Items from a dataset
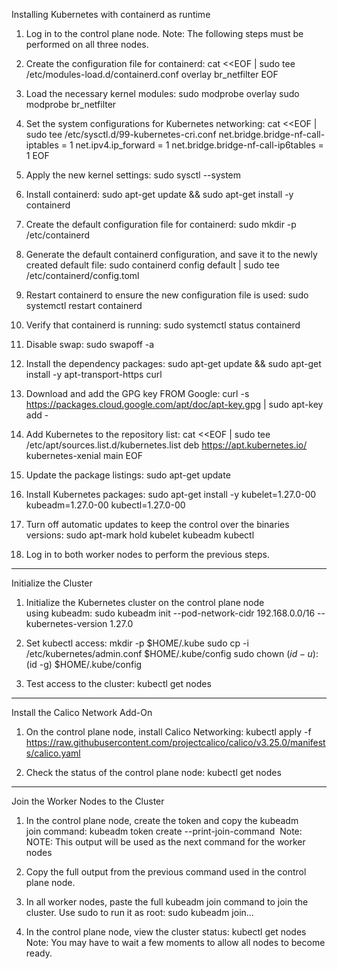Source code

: Installing Kubernetes with containerd as runtime


1. Log in to the control plane node. Note: The following steps must be performed on all three nodes. 

2. Create the configuration file for containerd:
     cat <<EOF | sudo tee /etc/modules-load.d/containerd.conf
      overlay
      br_netfilter
     EOF 

4. Load the necessary kernel modules:
     sudo modprobe overlay
     sudo modprobe br_netfilter 

3. Set the system configurations for Kubernetes networking:
     cat <<EOF | sudo tee /etc/sysctl.d/99-kubernetes-cri.conf
      net.bridge.bridge-nf-call-iptables = 1
      net.ipv4.ip_forward = 1
      net.bridge.bridge-nf-call-ip6tables = 1
     EOF 

4. Apply the new kernel settings:
     sudo sysctl --system 

5. Install containerd:
     sudo apt-get update && sudo apt-get install -y containerd 

6. Create the default configuration file for containerd:
     sudo mkdir -p /etc/containerd 

7. Generate the default containerd configuration, and save it to the newly created default file:
     sudo containerd config default | sudo tee /etc/containerd/config.toml 

8. Restart containerd to ensure the new configuration file is used:
     sudo systemctl restart containerd 

9. Verify that containerd is running:
     sudo systemctl status containerd 

10. Disable swap:
     sudo swapoff -a 

11. Install the dependency packages:
     sudo apt-get update && sudo apt-get install -y apt-transport-https curl 

12. Download and add the GPG key FROM Google:
     curl -s https://packages.cloud.google.com/apt/doc/apt-key.gpg | sudo apt-key add - 

15. Add Kubernetes to the repository list:
    cat <<EOF | sudo tee /etc/apt/sources.list.d/kubernetes.list
     deb https://apt.kubernetes.io/ kubernetes-xenial main
    EOF 

16. Update the package listings:
    sudo apt-get update 

17. Install Kubernetes packages:
    sudo apt-get install -y kubelet=1.27.0-00 kubeadm=1.27.0-00 kubectl=1.27.0-00 

18. Turn off automatic updates to keep the control over the binaries versions:
    sudo apt-mark hold kubelet kubeadm kubectl 

19. Log in to both worker nodes to perform the previous steps.


-----------------------------------------------------------------------
Initialize the Cluster

1. Initialize the Kubernetes cluster on the control plane node using kubeadm:
    sudo kubeadm init --pod-network-cidr 192.168.0.0/16 --kubernetes-version 1.27.0 

2. Set kubectl access:
    mkdir -p $HOME/.kube
    sudo cp -i /etc/kubernetes/admin.conf $HOME/.kube/config
    sudo chown $(id -u):$(id -g) $HOME/.kube/config
    
4. Test access to the cluster: kubectl get nodes

------------------------------------------------------------------------

Install the Calico Network Add-On

1. On the control plane node, install Calico Networking:
    kubectl apply -f https://raw.githubusercontent.com/projectcalico/calico/v3.25.0/manifests/calico.yaml 

2. Check the status of the control plane node:
    kubectl get nodes 

-----------------------------------------------------------------------

Join the Worker Nodes to the Cluster

1. In the control plane node, create the token and copy the kubeadm join command:
    kubeadm token create --print-join-command  Note:
    NOTE: This output will be used as the next command for the worker nodes

3. Copy the full output from the previous command used in the control plane node.

4. In all worker nodes, paste the full kubeadm join command to join the cluster. Use sudo to run it as root: sudo kubeadm join... 

5. In the control plane node, view the cluster status:
    kubectl get nodes
    Note: You may have to wait a few moments to allow all nodes to become ready. 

WORK ITEM
Restate word for word only the lines from where the entries begin through the one with "curl -s https://packages.cloud.google.com/apt/doc/apt-key.gpg"; omit the pictures.

TASK SOLUTION
Source code

: Installing Kubernetes with containerd as runtime


1. Log in to the control plane node. Note: The following steps must be performed on all three nodes. 

2. Create the configuration file for containerd:
     cat <<EOF | sudo tee /etc/modules-load.d/containerd.conf
      overlay
      br_netfilter
     EOF 

4. Load the necessary kernel modules:
     sudo modprobe overlay
     sudo modprobe br_netfilter 

3. Set the system configurations for Kubernetes networking:
     cat <<EOF | sudo tee /etc/sysctl.d/99-kubernetes-cri.conf
      net.bridge.bridge-nf-call-iptables = 1
      net.ipv4.ip_forward = 1
      net.bridge.bridge-nf-call-ip6tables = 1
     EOF 

4. Apply the new kernel settings:
     sudo sysctl --system 

5. Install containerd:
     sudo apt-get update && sudo apt-get install -y containerd 

6. Create the default configuration file for containerd:
     sudo mkdir -p /etc/containerd 

7. Generate the default containerd configuration, and save it to the newly created default file:
     sudo containerd config default | sudo tee /etc/containerd/config.toml 

8. Restart containerd to ensure the new configuration file is used:
     sudo systemctl restart containerd 

9. Verify that containerd is running:
     sudo systemctl status containerd 

10. Disable swap:
     sudo swapoff -a 

11. Install the dependency packages:
     sudo apt-get update && sudo apt-get install -y apt-transport-https curl 

12. Download and add the GPG key FROM Google:
     curl -s https://packages.cloud.google.com/apt/doc/apt-key.gpg | sudo apt-key add - 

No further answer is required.